The basic idea of this approach is to find the shortest path from the source node (‘K’) to each node in the network. We will use Dijkstra’s Algorithm to achieve this task. We will use priority_queue based implementation for this problem.

You can refer here for a more detailed explanation of Dijkstra’s Algorithm -

Dijkstra Sparse

Now, consider the following steps:

1. Create an adjacency list “adj” of the graph from the given list of edges.
2. Create an array/list “dist” and initialize it to a very large number (say “INF”). It stores the shortest path length for each node from the source node (‘K’).
3. Create a min priority_queue of pair<int, int> which stores the pair of path distance and the node itself.
4. Push {0, ‘K’} in the priority_queue as K is the source node and the initial distance is 0.
5. Now, iterate while there is an element in the priority_queue.
• Extract the top element and pop it from the priority_queue. Let’s say the current node is ‘v’ and distance is ‘w’.
• If the current shortest path length for ‘v’ is less than ‘w’ then go to step 5 (a).
• Otherwise, iterate through edges that start from node ‘v’ and ends at ‘u’ (let’s say).

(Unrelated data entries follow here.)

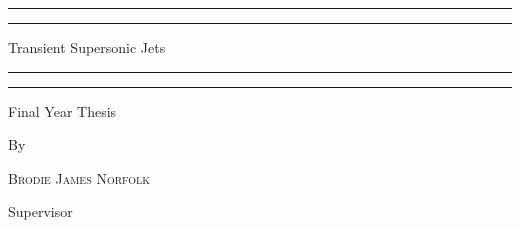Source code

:  

\begin{titlepage} %

	\centering %
	
	\scshape %
	
	\vspace*{3\baselineskip} %
	
	
	\rule{\textwidth}{1.6pt}\vspace*{-\baselineskip}\vspace*{2pt} %
	\rule{\textwidth}{0.4pt} %
	
	\vspace{1.5\baselineskip} %
	
	{\LARGE Transient Supersonic Jets} %
	
	\vspace{1.5\baselineskip} %
	
	\rule{\textwidth}{0.4pt}\vspace*{-\baselineskip}\vspace{3.2pt} %
	\rule{\textwidth}{1.6pt} %
	
	\vspace{2\baselineskip} %
	
	
	{\Large Final Year Thesis} %
	
	\vspace*{3\baselineskip} %
	
	
	By
	
	\vspace{0.5\baselineskip} %
	
	{\scshape\Large Brodie James Norfolk} %
	
	\vspace{2\baselineskip}
	Supervisor
	

\end{titlepage}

If the shortest path length is greater than ‘w’ + weight of the current edge then update the path length for node ‘u’ and set dist[u]=w + weight of current edge and push the updated shortest path length in the priority_queue.

Now, we will iterate through the “dist” array/list and find the maximum value. If the maximum value is equal to “INF” then return -1 else return the maximum value.